── Input for this task

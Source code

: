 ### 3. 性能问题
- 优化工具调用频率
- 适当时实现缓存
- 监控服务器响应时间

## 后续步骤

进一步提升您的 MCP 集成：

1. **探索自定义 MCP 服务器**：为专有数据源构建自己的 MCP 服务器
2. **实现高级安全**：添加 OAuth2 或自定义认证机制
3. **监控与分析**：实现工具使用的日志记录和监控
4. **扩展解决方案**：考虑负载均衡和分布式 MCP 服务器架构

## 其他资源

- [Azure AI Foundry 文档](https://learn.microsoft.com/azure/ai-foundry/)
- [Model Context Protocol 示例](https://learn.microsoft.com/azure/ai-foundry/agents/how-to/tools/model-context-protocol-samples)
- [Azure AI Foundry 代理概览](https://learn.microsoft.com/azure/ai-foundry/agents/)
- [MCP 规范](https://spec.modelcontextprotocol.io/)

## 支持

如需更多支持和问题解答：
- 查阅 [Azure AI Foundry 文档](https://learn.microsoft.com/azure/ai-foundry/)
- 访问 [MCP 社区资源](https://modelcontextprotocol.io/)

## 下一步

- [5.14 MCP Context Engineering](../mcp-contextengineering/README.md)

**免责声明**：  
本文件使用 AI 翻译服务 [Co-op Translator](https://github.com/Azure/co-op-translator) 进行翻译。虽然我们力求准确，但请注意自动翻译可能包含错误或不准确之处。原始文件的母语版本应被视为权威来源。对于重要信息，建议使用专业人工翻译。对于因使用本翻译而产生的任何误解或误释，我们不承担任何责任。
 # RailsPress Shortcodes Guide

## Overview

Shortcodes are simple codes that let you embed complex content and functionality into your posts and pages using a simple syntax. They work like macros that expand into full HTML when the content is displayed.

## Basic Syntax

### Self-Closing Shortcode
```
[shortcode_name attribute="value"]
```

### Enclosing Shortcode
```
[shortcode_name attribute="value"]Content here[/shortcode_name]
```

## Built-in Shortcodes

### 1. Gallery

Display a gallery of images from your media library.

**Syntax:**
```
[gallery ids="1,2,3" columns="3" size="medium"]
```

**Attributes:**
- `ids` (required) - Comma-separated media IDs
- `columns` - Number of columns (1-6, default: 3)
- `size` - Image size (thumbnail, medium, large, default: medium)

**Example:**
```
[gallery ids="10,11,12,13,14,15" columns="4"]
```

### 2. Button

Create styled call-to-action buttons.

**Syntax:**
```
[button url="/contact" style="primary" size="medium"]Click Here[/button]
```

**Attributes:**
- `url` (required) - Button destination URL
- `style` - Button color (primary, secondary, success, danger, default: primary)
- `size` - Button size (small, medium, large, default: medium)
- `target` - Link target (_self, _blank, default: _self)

────

_Brief_
After reading the listing, copy all of it out exactly.

_Response to the task_
Source code

: ### 3. 性能问题
- 优化工具调用频率
- 适当时实现缓存
- 监控服务器响应时间

## 后续步骤

进一步提升您的 MCP 集成：

1. **探索自定义 MCP 服务器**：为专有数据源构建自己的 MCP 服务器
2. **实现高级安全**：添加 OAuth2 或自定义认证机制
3. **监控与分析**：实现工具使用的日志记录和监控
4. **扩展解决方案**：考虑负载均衡和分布式 MCP 服务器架构

## 其他资源

- [Azure AI Foundry 文档](https://learn.microsoft.com/azure/ai-foundry/)
- [Model Context Protocol 示例](https://learn.microsoft.com/azure/ai-foundry/agents/how-to/tools/model-context-protocol-samples)
- [Azure AI Foundry 代理概览](https://learn.microsoft.com/azure/ai-foundry/agents/)
- [MCP 规范](https://spec.modelcontextprotocol.io/)

## 支持

如需更多支持和问题解答：
- 查阅 [Azure AI Foundry 文档](https://learn.microsoft.com/azure/ai-foundry/)
- 访问 [MCP 社区资源](https://modelcontextprotocol.io/)

## 下一步

- [5.14 MCP Context Engineering](../mcp-contextengineering/README.md)

**免责声明**：  
本文件使用 AI 翻译服务 [Co-op Translator](https://github.com/Azure/co-op-translator) 进行翻译。虽然我们力求准确，但请注意自动翻译可能包含错误或不准确之处。原始文件的母语版本应被视为权威来源。对于重要信息，建议使用专业人工翻译。对于因使用本翻译而产生的任何误解或误释，我们不承担任何责任。
 # RailsPress Shortcodes Guide

## Overview

Shortcodes are simple codes that let you embed complex content and functionality into your posts and pages using a simple syntax. They work like macros that expand into full HTML when the content is displayed.

## Basic Syntax

### Self-Closing Shortcode
```
[shortcode_name attribute="value"]
```

### Enclosing Shortcode
```
[shortcode_name attribute="value"]Content here[/shortcode_name]
```

## Built-in Shortcodes

### 1. Gallery

Display a gallery of images from your media library.

**Syntax:**
```
[gallery ids="1,2,3" columns="3" size="medium"]
```

**Attributes:**
- `ids` (required) - Comma-separated media IDs
- `columns` - Number of columns (1-6, default: 3)
- `size` - Image size (thumbnail, medium, large, default: medium)

**Example:**
```
[gallery ids="10,11,12,13,14,15" columns="4"]
```

### 2. Button

Create styled call-to-action buttons.

**Syntax:**
```
[button url="/contact" style="primary" size="medium"]Click Here[/button]
```

**Attributes:**
- `url` (required) - Button destination URL
- `style` - Button color (primary, secondary, success, danger, default: primary)
- `size` - Button size (small, medium, large, default: medium)
- `target` - Link target (_self, _blank, default: _self)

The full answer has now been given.